Aim of the task: Print, in exact form, the lines below from the one containing "colocated labs grow" through the one containing "The methodology is", and omit all others.

Source data:
****************************************

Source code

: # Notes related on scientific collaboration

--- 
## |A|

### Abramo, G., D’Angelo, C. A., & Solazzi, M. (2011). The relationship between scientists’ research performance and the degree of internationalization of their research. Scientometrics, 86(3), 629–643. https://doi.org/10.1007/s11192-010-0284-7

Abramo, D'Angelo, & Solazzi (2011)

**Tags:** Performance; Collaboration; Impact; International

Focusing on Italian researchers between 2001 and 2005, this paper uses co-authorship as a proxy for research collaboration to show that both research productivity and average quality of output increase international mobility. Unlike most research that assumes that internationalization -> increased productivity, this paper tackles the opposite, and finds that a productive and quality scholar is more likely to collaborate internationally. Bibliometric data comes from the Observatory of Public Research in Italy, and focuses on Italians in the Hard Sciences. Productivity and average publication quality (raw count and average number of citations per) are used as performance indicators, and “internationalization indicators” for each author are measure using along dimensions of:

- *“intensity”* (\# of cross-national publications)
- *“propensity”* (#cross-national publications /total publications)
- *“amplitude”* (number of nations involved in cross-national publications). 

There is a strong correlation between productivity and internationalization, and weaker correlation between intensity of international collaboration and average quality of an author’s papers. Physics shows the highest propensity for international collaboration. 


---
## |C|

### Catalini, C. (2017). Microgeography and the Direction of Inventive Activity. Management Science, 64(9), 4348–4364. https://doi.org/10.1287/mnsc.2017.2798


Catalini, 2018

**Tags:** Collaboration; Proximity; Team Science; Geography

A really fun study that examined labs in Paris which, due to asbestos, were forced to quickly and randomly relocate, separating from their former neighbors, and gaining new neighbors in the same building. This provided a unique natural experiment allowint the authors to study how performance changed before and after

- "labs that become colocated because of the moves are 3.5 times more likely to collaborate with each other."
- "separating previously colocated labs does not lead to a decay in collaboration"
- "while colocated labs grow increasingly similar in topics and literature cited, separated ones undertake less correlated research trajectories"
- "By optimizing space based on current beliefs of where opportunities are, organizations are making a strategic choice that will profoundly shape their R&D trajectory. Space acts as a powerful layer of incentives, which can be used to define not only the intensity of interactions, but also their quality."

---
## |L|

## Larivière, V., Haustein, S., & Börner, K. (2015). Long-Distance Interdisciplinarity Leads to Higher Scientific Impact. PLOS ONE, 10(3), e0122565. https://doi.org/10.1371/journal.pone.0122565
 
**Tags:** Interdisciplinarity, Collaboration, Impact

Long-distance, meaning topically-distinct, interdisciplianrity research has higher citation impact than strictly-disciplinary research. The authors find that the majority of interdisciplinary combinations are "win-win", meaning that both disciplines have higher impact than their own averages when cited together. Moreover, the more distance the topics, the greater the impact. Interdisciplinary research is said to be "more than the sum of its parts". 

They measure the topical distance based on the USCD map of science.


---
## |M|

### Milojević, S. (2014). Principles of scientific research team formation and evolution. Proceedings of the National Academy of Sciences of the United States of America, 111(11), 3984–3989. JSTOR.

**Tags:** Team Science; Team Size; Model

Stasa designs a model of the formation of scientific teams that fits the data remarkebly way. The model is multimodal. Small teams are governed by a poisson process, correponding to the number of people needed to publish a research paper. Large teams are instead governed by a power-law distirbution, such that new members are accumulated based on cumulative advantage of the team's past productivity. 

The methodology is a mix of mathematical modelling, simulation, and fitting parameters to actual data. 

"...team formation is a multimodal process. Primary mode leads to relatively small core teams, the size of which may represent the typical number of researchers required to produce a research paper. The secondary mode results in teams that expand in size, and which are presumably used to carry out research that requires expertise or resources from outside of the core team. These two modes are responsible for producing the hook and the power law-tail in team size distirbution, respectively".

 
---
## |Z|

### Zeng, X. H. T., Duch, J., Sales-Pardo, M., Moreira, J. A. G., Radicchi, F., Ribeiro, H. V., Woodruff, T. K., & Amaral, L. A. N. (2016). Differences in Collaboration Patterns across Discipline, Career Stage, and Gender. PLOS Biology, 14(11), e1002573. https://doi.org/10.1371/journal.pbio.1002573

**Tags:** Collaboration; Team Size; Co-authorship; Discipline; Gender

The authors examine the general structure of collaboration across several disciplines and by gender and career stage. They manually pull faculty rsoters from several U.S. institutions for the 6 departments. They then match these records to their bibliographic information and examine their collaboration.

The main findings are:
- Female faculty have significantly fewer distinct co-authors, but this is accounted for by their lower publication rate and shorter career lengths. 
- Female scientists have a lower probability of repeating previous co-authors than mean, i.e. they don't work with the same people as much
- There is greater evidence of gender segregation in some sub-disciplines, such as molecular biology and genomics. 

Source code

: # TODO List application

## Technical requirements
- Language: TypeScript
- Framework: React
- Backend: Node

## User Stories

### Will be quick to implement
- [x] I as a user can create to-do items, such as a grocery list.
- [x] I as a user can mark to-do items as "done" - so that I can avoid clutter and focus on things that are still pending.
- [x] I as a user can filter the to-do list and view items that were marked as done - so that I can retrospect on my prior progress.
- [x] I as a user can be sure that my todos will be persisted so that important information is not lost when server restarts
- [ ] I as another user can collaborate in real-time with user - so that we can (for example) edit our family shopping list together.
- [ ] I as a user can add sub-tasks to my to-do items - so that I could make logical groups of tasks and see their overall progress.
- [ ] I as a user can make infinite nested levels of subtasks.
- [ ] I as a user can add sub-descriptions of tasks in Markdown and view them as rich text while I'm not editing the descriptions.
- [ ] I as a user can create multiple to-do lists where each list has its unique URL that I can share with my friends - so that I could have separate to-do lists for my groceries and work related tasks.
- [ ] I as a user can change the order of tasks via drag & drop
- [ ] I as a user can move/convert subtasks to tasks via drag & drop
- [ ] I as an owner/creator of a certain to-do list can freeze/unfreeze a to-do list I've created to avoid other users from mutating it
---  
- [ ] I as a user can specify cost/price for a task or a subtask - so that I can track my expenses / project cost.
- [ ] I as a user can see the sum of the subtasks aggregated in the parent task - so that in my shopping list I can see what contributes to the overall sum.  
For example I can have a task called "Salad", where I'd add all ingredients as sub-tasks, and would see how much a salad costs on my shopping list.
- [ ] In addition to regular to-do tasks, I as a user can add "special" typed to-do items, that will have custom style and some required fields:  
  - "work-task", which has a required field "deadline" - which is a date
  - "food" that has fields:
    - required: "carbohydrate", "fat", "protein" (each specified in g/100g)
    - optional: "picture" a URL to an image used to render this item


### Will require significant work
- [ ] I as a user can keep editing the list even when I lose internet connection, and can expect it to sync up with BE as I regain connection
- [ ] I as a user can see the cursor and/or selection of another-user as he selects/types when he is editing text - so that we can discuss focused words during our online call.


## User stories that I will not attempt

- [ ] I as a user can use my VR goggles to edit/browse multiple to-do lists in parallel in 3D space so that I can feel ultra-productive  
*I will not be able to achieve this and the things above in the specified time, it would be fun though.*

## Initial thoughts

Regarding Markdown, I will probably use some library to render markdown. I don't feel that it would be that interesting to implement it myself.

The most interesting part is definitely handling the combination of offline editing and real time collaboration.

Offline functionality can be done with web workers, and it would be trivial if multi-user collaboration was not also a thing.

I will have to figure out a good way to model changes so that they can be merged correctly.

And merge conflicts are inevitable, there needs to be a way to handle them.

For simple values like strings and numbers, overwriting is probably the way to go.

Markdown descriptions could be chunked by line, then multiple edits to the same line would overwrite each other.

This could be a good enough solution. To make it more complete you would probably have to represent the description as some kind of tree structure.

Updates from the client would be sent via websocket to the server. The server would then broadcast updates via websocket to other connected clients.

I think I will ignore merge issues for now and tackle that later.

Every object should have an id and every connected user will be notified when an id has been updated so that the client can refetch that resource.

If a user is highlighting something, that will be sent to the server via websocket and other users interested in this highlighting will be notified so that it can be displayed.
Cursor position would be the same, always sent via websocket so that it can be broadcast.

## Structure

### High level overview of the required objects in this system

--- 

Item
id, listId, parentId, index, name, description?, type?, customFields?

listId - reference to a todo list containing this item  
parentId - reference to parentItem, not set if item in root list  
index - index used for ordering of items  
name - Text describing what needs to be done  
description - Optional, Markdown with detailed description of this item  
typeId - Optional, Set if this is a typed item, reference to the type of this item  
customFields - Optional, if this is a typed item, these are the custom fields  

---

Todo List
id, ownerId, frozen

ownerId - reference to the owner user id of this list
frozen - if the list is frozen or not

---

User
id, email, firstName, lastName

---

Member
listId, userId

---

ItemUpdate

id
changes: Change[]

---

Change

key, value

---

****************************************

Task response:
- "while colocated labs grow increasingly similar in topics and literature cited, separated ones undertake less correlated research trajectories"
- "By optimizing space based on current beliefs of where opportunities are, organizations are making a strategic choice that will profoundly shape their R&D trajectory. Space acts as a powerful layer of incentives, which can be used to define not only the intensity of interactions, but also their quality."

---
## |L|

## Larivière, V., Haustein, S., & Börner, K. (2015). Long-Distance Interdisciplinarity Leads to Higher Scientific Impact. PLOS ONE, 10(3), e0122565. https://doi.org/10.1371/journal.pone.0122565
 
**Tags:** Interdisciplinarity, Collaboration, Impact

Long-distance, meaning topically-distinct, interdisciplianrity research has higher citation impact than strictly-disciplinary research. The authors find that the majority of interdisciplinary combinations are "win-win", meaning that both disciplines have higher impact than their own averages when cited together. Moreover, the more distance the topics, the greater the impact. Interdisciplinary research is said to be "more than the sum of its parts". 

They measure the topical distance based on the USCD map of science.


---
## |M|

### Milojević, S. (2014). Principles of scientific research team formation and evolution. Proceedings of the National Academy of Sciences of the United States of America, 111(11), 3984–3989. JSTOR.

**Tags:** Team Science; Team Size; Model

Stasa designs a model of the formation of scientific teams that fits the data remarkebly way. The model is multimodal. Small teams are governed by a poisson process, correponding to the number of people needed to publish a research paper. Large teams are instead governed by a power-law distirbution, such that new members are accumulated based on cumulative advantage of the team's past productivity. 

The methodology is a mix of mathematical modelling, simulation, and fitting parameters to actual data. 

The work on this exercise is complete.